At the opposite end of the spectrum was Volstagg the Voluminous, a Marvel hero who first appeared in the Tales of Asgard backup feature in Journey into Mystery #119:
It is somewhat remarkable that Volstagg is shown fighting in his initial appearance, as he generally avoided combat whenever possible:
All the while blustering about what a mighty warrior he was.
The Tales of Asgard feature, which had started as a way for Stan to work in some background on the Norse gods, rapidly evolved into the adventures of the Warriors Three: Volstagg, Hogun the Grim and Fandral the Dashing (with Thor often joining in):
Hogun looks a bit like Attila the Hun, and Fandral was inspired by Errol Flynn's version of Robin Hood (and would later inspire Green Arrow's extreme makeover).
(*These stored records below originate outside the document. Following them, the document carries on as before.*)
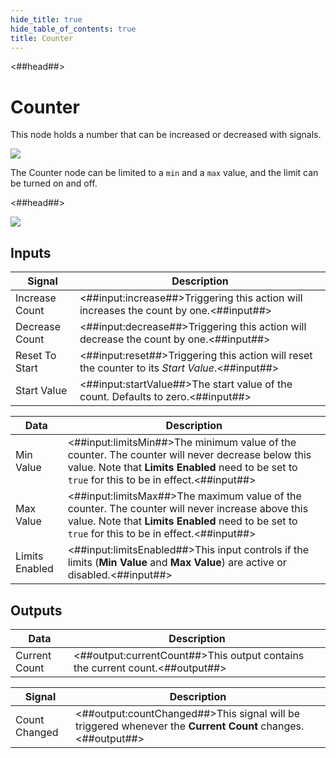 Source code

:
 ```yaml
---
hide_title: true
hide_table_of_contents: true
title: Counter
---
```


<##head##>

# Counter

This node holds a <span className="ndl-data">number</span> that can be increased or decreased with <span className="ndl-signal">signals</span>.

<div className="ndl-image-with-background l">

![](nodes/math/counter/counter_node.png)

</div>

The Counter node can be limited to a `min` and a `max` value, and the limit can be turned on and off.

<##head##>

<div className="ndl-image-with-background l">

![](nodes/math/counter/counter.gif)

</div>

## Inputs

| Signal                                             | Description                                                                                     |
| -------------------------------------------------- | ----------------------------------------------------------------------------------------------- |
| <span className="ndl-signal">Increase Count</span> | <##input:increase##>Triggering this action will increases the count by one.<##input##>          |
| <span className="ndl-signal">Decrease Count</span> | <##input:decrease##>Triggering this action will decrease the count by one.<##input##>           |
| <span className="ndl-signal">Reset To Start</span> | <##input:reset##>Triggering this action will reset the counter to its _Start Value_.<##input##> |
| <span className="ndl-signal">Start Value</span>    | <##input:startValue##>The start value of the count. Defaults to zero.<##input##>                |

| Data                                             | Description                                                                                                                                                                                         |
| ------------------------------------------------ | --------------------------------------------------------------------------------------------------------------------------------------------------------------------------------------------------- |
| <span className="ndl-data">Min Value</span>      | <##input:limitsMin##>The minimum value of the counter. The counter will never decrease below this value. Note that **Limits Enabled** need to be set to `true` for this to be in effect.<##input##> |
| <span className="ndl-data">Max Value</span>      | <##input:limitsMax##>The maximum value of the counter. The counter will never increase above this value. Note that **Limits Enabled** need to be set to `true` for this to be in effect.<##input##> |
| <span className="ndl-data">Limits Enabled</span> | <##input:limitsEnabled##>This input controls if the limits (**Min Value** and **Max Value**) are active or disabled.<##input##>                                                                     |

## Outputs

| Data                                            | Description                                                                  |
| ----------------------------------------------- | ---------------------------------------------------------------------------- |
| <span className="ndl-data">Current Count</span> | <##output:currentCount##>This output contains the current count.<##output##> |

| Signal                                            | Description                                                                                                |
| ------------------------------------------------- | ---------------------------------------------------------------------------------------------------------- |
| <span className="ndl-signal">Count Changed</span> | <##output:countChanged##>This signal will be triggered whenever the **Current Count** changes.<##output##> |

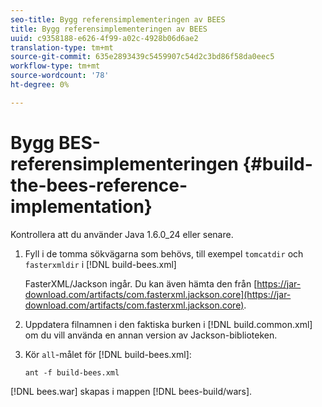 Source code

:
 ```yaml
---
seo-title: Bygg referensimplementeringen av BEES
title: Bygg referensimplementeringen av BEES
uuid: c9358188-e626-4f99-a02c-4928b06d6ae2
translation-type: tm+mt
source-git-commit: 635e2893439c5459907c54d2c3bd86f58da0eec5
workflow-type: tm+mt
source-wordcount: '78'
ht-degree: 0%

---
```



# Bygg BES-referensimplementeringen {#build-the-bees-reference-implementation}

Kontrollera att du använder Java 1.6.0_24 eller senare.
1. Fyll i de tomma sökvägarna som behövs, till exempel `tomcatdir` och `fasterxmldir` i [!DNL build-bees.xml]

   FasterXML/Jackson ingår. Du kan även hämta den från [https://jar-download.com/artifacts/com.fasterxml.jackson.core](https://jar-download.com/artifacts/com.fasterxml.jackson.core).
1. Uppdatera filnamnen i den faktiska burken i [!DNL build.common.xml] om du vill använda en annan version av Jackson-biblioteken.
1. Kör `all`-målet för [!DNL build-bees.xml]:

   ```
   ant -f build-bees.xml
   ```

[!DNL bees.war] skapas i mappen [!DNL bees-build/wars]. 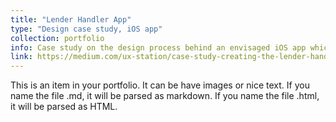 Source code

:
 ```yaml
---
title: "Lender Handler App"
type: "Design case study, iOS app"
collection: portfolio
info: Case study on the design process behind an envisaged iOS app which assisted users in keeping track of lent, and borrowed items. 
link: https://medium.com/ux-station/case-study-creating-the-lender-handler-app-12a6c4d7ae9
---
```


This is an item in your portfolio. It can be have images or nice text. If you name the file .md, it will be parsed as markdown. If you name the file .html, it will be parsed as HTML. 
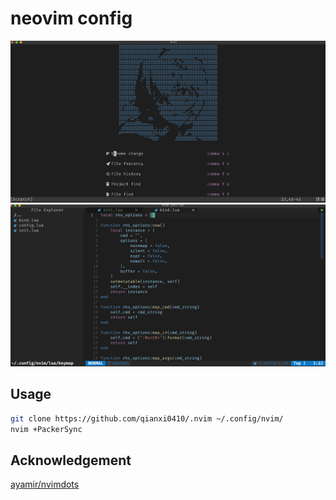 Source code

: # neovim config

![neovim-index](./img/index.png)
![neovim-preview](./img/neovim-preview.png)

## Usage

```bash
git clone https://github.com/qianxi0410/.nvim ~/.config/nvim/
nvim +PackerSync
```

## Acknowledgement

[ayamir/nvimdots](https://github.com/ayamir/nvimdots)
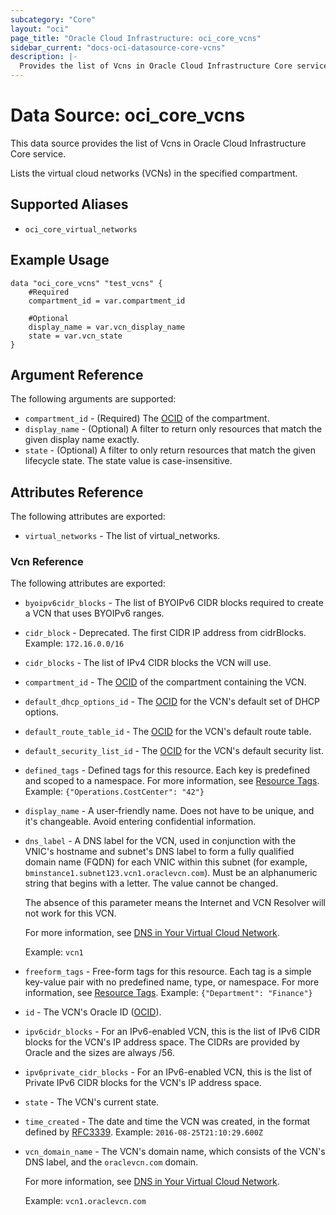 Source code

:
 ```yaml
---
subcategory: "Core"
layout: "oci"
page_title: "Oracle Cloud Infrastructure: oci_core_vcns"
sidebar_current: "docs-oci-datasource-core-vcns"
description: |-
  Provides the list of Vcns in Oracle Cloud Infrastructure Core service
---
```


# Data Source: oci_core_vcns
This data source provides the list of Vcns in Oracle Cloud Infrastructure Core service.

Lists the virtual cloud networks (VCNs) in the specified compartment.


## Supported Aliases

* `oci_core_virtual_networks`

## Example Usage

```hcl
data "oci_core_vcns" "test_vcns" {
	#Required
	compartment_id = var.compartment_id

	#Optional
	display_name = var.vcn_display_name
	state = var.vcn_state
}
```

## Argument Reference

The following arguments are supported:

* `compartment_id` - (Required) The [OCID](https://docs.cloud.oracle.com/iaas/Content/General/Concepts/identifiers.htm) of the compartment.
* `display_name` - (Optional) A filter to return only resources that match the given display name exactly. 
* `state` - (Optional) A filter to only return resources that match the given lifecycle state. The state value is case-insensitive. 


## Attributes Reference

The following attributes are exported:

* `virtual_networks` - The list of virtual_networks.

### Vcn Reference

The following attributes are exported:

* `byoipv6cidr_blocks` - The list of BYOIPv6 CIDR blocks required to create a VCN that uses BYOIPv6 ranges. 
* `cidr_block` - Deprecated. The first CIDR IP address from cidrBlocks.  Example: `172.16.0.0/16` 
* `cidr_blocks` - The list of IPv4 CIDR blocks the VCN will use. 
* `compartment_id` - The [OCID](https://docs.cloud.oracle.com/iaas/Content/General/Concepts/identifiers.htm) of the compartment containing the VCN.
* `default_dhcp_options_id` - The [OCID](https://docs.cloud.oracle.com/iaas/Content/General/Concepts/identifiers.htm) for the VCN's default set of DHCP options. 
* `default_route_table_id` - The [OCID](https://docs.cloud.oracle.com/iaas/Content/General/Concepts/identifiers.htm) for the VCN's default route table.
* `default_security_list_id` - The [OCID](https://docs.cloud.oracle.com/iaas/Content/General/Concepts/identifiers.htm) for the VCN's default security list.
* `defined_tags` - Defined tags for this resource. Each key is predefined and scoped to a namespace. For more information, see [Resource Tags](https://docs.cloud.oracle.com/iaas/Content/General/Concepts/resourcetags.htm).  Example: `{"Operations.CostCenter": "42"}` 
* `display_name` - A user-friendly name. Does not have to be unique, and it's changeable. Avoid entering confidential information. 
* `dns_label` - A DNS label for the VCN, used in conjunction with the VNIC's hostname and subnet's DNS label to form a fully qualified domain name (FQDN) for each VNIC within this subnet (for example, `bminstance1.subnet123.vcn1.oraclevcn.com`). Must be an alphanumeric string that begins with a letter. The value cannot be changed.

	The absence of this parameter means the Internet and VCN Resolver will not work for this VCN.

	For more information, see [DNS in Your Virtual Cloud Network](https://docs.cloud.oracle.com/iaas/Content/Network/Concepts/dns.htm).

	Example: `vcn1` 
* `freeform_tags` - Free-form tags for this resource. Each tag is a simple key-value pair with no predefined name, type, or namespace. For more information, see [Resource Tags](https://docs.cloud.oracle.com/iaas/Content/General/Concepts/resourcetags.htm).  Example: `{"Department": "Finance"}` 
* `id` - The VCN's Oracle ID ([OCID](https://docs.cloud.oracle.com/iaas/Content/General/Concepts/identifiers.htm)).
* `ipv6cidr_blocks` - For an IPv6-enabled VCN, this is the list of IPv6 CIDR blocks for the VCN's IP address space. The CIDRs are provided by Oracle and the sizes are always /56. 
* `ipv6private_cidr_blocks` - For an IPv6-enabled VCN, this is the list of Private IPv6 CIDR blocks for the VCN's IP address space. 
* `state` - The VCN's current state.
* `time_created` - The date and time the VCN was created, in the format defined by [RFC3339](https://tools.ietf.org/html/rfc3339).  Example: `2016-08-25T21:10:29.600Z` 
* `vcn_domain_name` - The VCN's domain name, which consists of the VCN's DNS label, and the `oraclevcn.com` domain.

	For more information, see [DNS in Your Virtual Cloud Network](https://docs.cloud.oracle.com/iaas/Content/Network/Concepts/dns.htm).

	Example: `vcn1.oraclevcn.com` 

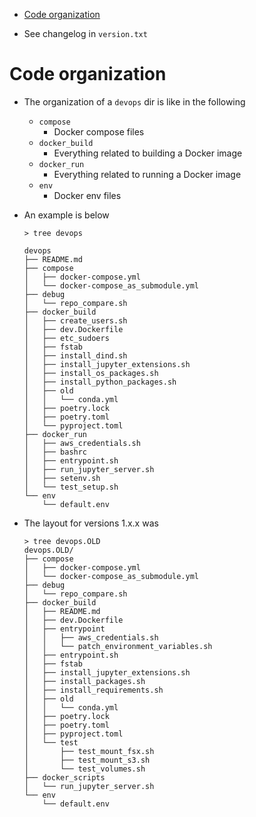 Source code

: 

<!-- toc -->

- [Code organization](#code-organization)

<!-- tocstop -->

- See changelog in `version.txt`

# Code organization

- The organization of a `devops` dir is like in the following
  - `compose`
    - Docker compose files
  - `docker_build`
    - Everything related to building a Docker image
  - `docker_run`
    - Everything related to running a Docker image
  - `env`
    - Docker env files

- An example is below
  ```
  > tree devops

  devops
  ├── README.md
  ├── compose
  │   ├── docker-compose.yml
  │   └── docker-compose_as_submodule.yml
  ├── debug
  │   └── repo_compare.sh
  ├── docker_build
  │   ├── create_users.sh
  │   ├── dev.Dockerfile
  │   ├── etc_sudoers
  │   ├── fstab
  │   ├── install_dind.sh
  │   ├── install_jupyter_extensions.sh
  │   ├── install_os_packages.sh
  │   ├── install_python_packages.sh
  │   ├── old
  │   │   └── conda.yml
  │   ├── poetry.lock
  │   ├── poetry.toml
  │   └── pyproject.toml
  ├── docker_run
  │   ├── aws_credentials.sh
  │   ├── bashrc
  │   ├── entrypoint.sh
  │   ├── run_jupyter_server.sh
  │   ├── setenv.sh
  │   └── test_setup.sh
  └── env
      └── default.env
  ```

- The layout for versions 1.x.x was
  ```
  > tree devops.OLD
  devops.OLD/
  ├── compose
  │   ├── docker-compose.yml
  │   └── docker-compose_as_submodule.yml
  ├── debug
  │   └── repo_compare.sh
  ├── docker_build
  │   ├── README.md
  │   ├── dev.Dockerfile
  │   ├── entrypoint
  │   │   ├── aws_credentials.sh
  │   │   └── patch_environment_variables.sh
  │   ├── entrypoint.sh
  │   ├── fstab
  │   ├── install_jupyter_extensions.sh
  │   ├── install_packages.sh
  │   ├── install_requirements.sh
  │   ├── old
  │   │   └── conda.yml
  │   ├── poetry.lock
  │   ├── poetry.toml
  │   ├── pyproject.toml
  │   └── test
  │       ├── test_mount_fsx.sh
  │       ├── test_mount_s3.sh
  │       └── test_volumes.sh
  ├── docker_scripts
  │   └── run_jupyter_server.sh
  └── env
      └── default.env
  ```
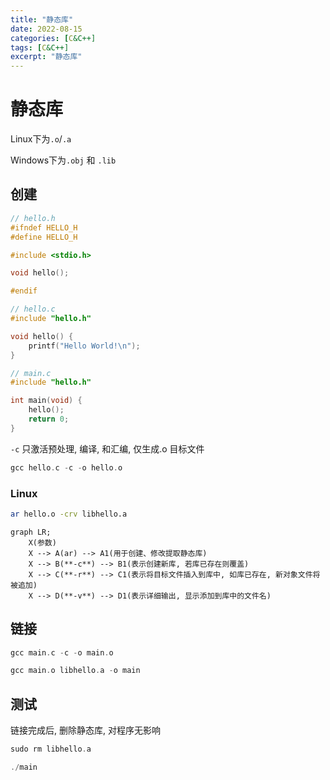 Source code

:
 ```yaml
---
title: "静态库"
date: 2022-08-15
categories: [C&C++]
tags: [C&C++]
excerpt: "静态库"
---
```


# 静态库

Linux下为`.o`/`.a`

Windows下为`.obj` 和 `.lib`

## 创建

```c++
// hello.h
#ifndef HELLO_H
#define HELLO_H

#include <stdio.h>

void hello();

#endif
```

```c
// hello.c
#include "hello.h"

void hello() {
    printf("Hello World!\n");
}
```

```c
// main.c
#include "hello.h"

int main(void) {
    hello();
    return 0;
}
```

`-c` 只激活预处理, 编译, 和汇编, 仅生成.o 目标文件

```c
gcc hello.c -c -o hello.o
```

### Linux

```sh
ar hello.o -crv libhello.a 
```

```mermaid
graph LR;
    X(参数)
    X --> A(ar) --> A1(用于创建、修改提取静态库)
    X --> B(**-c**) --> B1(表示创建新库, 若库已存在则覆盖)
    X --> C(**-r**) --> C1(表示将目标文件插入到库中, 如库已存在, 新对象文件将被追加)
    X --> D(**-v**) --> D1(表示详细输出, 显示添加到库中的文件名)
```

## 链接

```c
gcc main.c -c -o main.o

gcc main.o libhello.a -o main
```

## 测试

链接完成后, 删除静态库, 对程序无影响

```c
sudo rm libhello.a

./main
```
Volstagg himself was based on the character of Falstaff, who appeared in three Shakespeare plays, most notably the two parts of Henry IV. In the first part, Falstaff is the drinking and debauching companion of Prince Hal (the future Henry V). Like Volstagg, he's portly and given much to braggadocio, and is the frequent subject of the jests of his companions. Thor himself can be seen as similar to Hal; the son of the King who sorely tests his father's patience yet shows great heroism. Falstaff is repudiated by Hal in the final scene of the second part of Henry IV, as a sign that the young prince has renounced his former dissolute lifestyle and is ready to assume his duties as king. As far as I know, Thor never similarly abandoned Volstagg.
One aspect of Volstagg's characterization must be commented on, and that is his steed. While Hogun and Fandral had sterling and mighty chargers, Volstagg was given a mount that would not seem capable of supporting his girth:
This further emphasizes the comical nature of the character.